In the fifth century, the young Benedict was sent to Rome to finish his education with a nurse/housekeeper. The subject that dominated a young man's study then was rhetoric -- the art of persuasive speaking. A successful speaker was not one who had the best argument or conveyed the truth, but one who used rhythm, eloquence and technique to convince. The power of the voice without foundation in the heart was the goal of the student's education. And that philosophy was reflected in the lives of the students as well. They had everything -- education, wealth, youth -- and they spent all of it in the pursuit of pleasure not truth. Benedict watched in horror as vice unraveled the lives and ethics of his companions.

Afraid for his soul, Benedict fled Rome, gave up his inheritance, and lived in a small village with his nurse. When God called him beyond this quiet life to even deeper solitude, he went to the mountains of Subiaco. There he lived as a hermit under the direction of another hermit, Romanus. After years of prayer, word of his holiness brought nearby monks to ask for his leadership. He warned them he would be too strict for them, but they insisted -- then tried to poison him when his warning proved true.

So Benedict was on his own again -- but not for long. The next set of followers were more sincere and he set up twelve monasteries in Subiaco where monks lived in separate communities of twelve.

He left these monasteries abruptly when the envious attacks of another hermit made it impossible to continue the spiritual leadership he had taken.

But it was in Monte Cassino he founded the monastery that became the roots of the Church's monastic system. Instead of founding small separate communities he gathered his disciples into one whole community. His own sister, Saint Scholastica , settled nearby to live a religious life.

After almost 1500 years of monastic tradition his direction seems obvious to us. But Benedict was an innovator. No one had ever set up communities like his before or directed them with a rule. What is part of history to us now was a bold risky step into the future.

Benedict had the holiness and the ability to take this step. His beliefs and instructions on religious life were collected in what is now known as the Rule of Saint Benedict -- still directing religious life after 15 centuries.
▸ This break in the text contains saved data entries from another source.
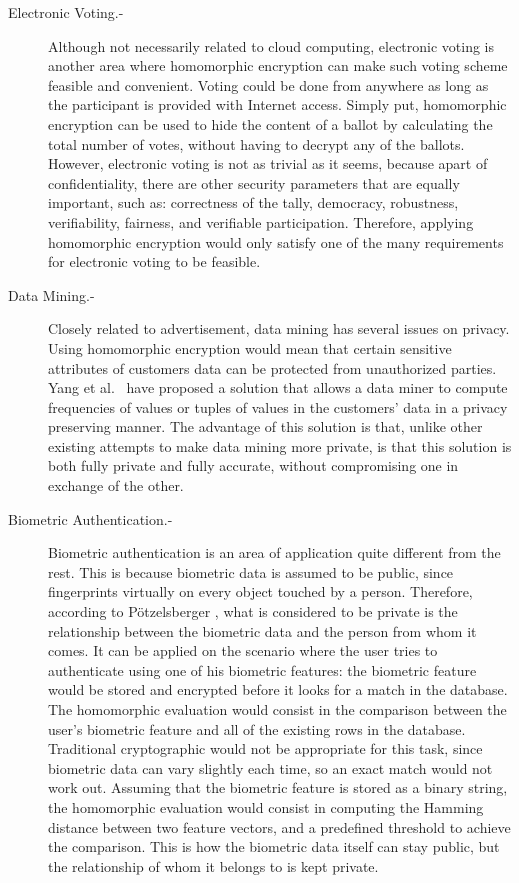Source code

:\begin{description}
\item[Electronic Voting.-] Although not necessarily related to cloud computing, electronic voting is another area where homomorphic encryption can make such voting scheme feasible and convenient. Voting could be done from anywhere as long as the participant is provided with Internet access. Simply put, homomorphic encryption can be used to hide the content of a ballot by calculating the total number of votes, without having to decrypt any of the ballots. However, electronic voting is not as trivial as it seems, because apart of confidentiality, there are other security parameters that are equally important, such as: correctness of the tally, democracy, robustness, verifiability, fairness, and verifiable participation. Therefore, applying homomorphic encryption would only satisfy one of the many requirements for electronic voting to be feasible.
\item[Data Mining.-] Closely related to advertisement, data mining has several issues on privacy. Using homomorphic encryption would mean that certain sensitive attributes of customers data can be protected from unauthorized parties. Yang et al.\ \cite{YangZhongWright} have proposed a solution that allows a data miner to compute frequencies of values or tuples of values in the customers' data in a privacy preserving manner. The advantage of this solution is that, unlike other existing attempts to make data mining more private, is that this solution is both fully private and fully accurate, without compromising one in exchange of the other.
\item[Biometric Authentication.-] Biometric authentication is an area of application quite different from the rest. This is because biometric data is assumed to be public, since fingerprints virtually on every object touched by a person. Therefore, according to P{\"o}tzelsberger \cite{potzelsberger2013kv}, what is considered to be private is the relationship between the biometric data and the person from whom it comes. It can be applied on the scenario where the user tries to authenticate using one of his biometric features: the biometric feature would be stored and encrypted before it looks for a match in the database. The homomorphic evaluation would consist in the comparison between the user's biometric feature and all of the existing rows in the database. Traditional cryptographic would not be appropriate for this task, since biometric data can vary slightly each time, so an exact match would not work out. Assuming that the biometric feature is stored as a binary string, the homomorphic evaluation would consist in computing the Hamming distance between two feature vectors, and a predefined threshold to achieve the comparison. This is how the biometric data itself can stay public, but the relationship of whom it belongs to is kept private.
\end{description}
In this tiny but powerful Rule, Benedict put what he had learned about the power of speaking and oratorical rhythms at the service of the Gospel. He did not drop out of school because he didn't understand the subject! Scholars have told us that his Rule reflects an understanding of and skill with the rhetorical rules of the time. Despite his experience at school, he understood rhetoric was as much a tool as a hammer was. A hammer could be used to build a house or hit someone over the head. Rhetoric could be used to promote vice ... or promote God. Benedict did not shun rhetoric because it had been used to seduce people to vice; he reformed it.


Here is Wikipedia's entry, lengthy, interesting, but not so lyrical! Another interesting link is this one, from the Benedictine Sisters in Indiana, where the writer links the teachings of St Benedict to society today.

The question I pose, to you and to myself, is what are we, as artists, doing to put into practice what we are happy to preach? Probably living as a hermit in a cave is not the best option today, but the message of love and peace begins, I believe, with us in our personal lives. As dedicated peace worker Bruno Picozzi said to me, we can't change the world, many have tried and failed. But we can change ourselves, and as we change, so do those around us, and so it can spread, each of us becoming the best we can, and serving in our own small corners. (See blog link here).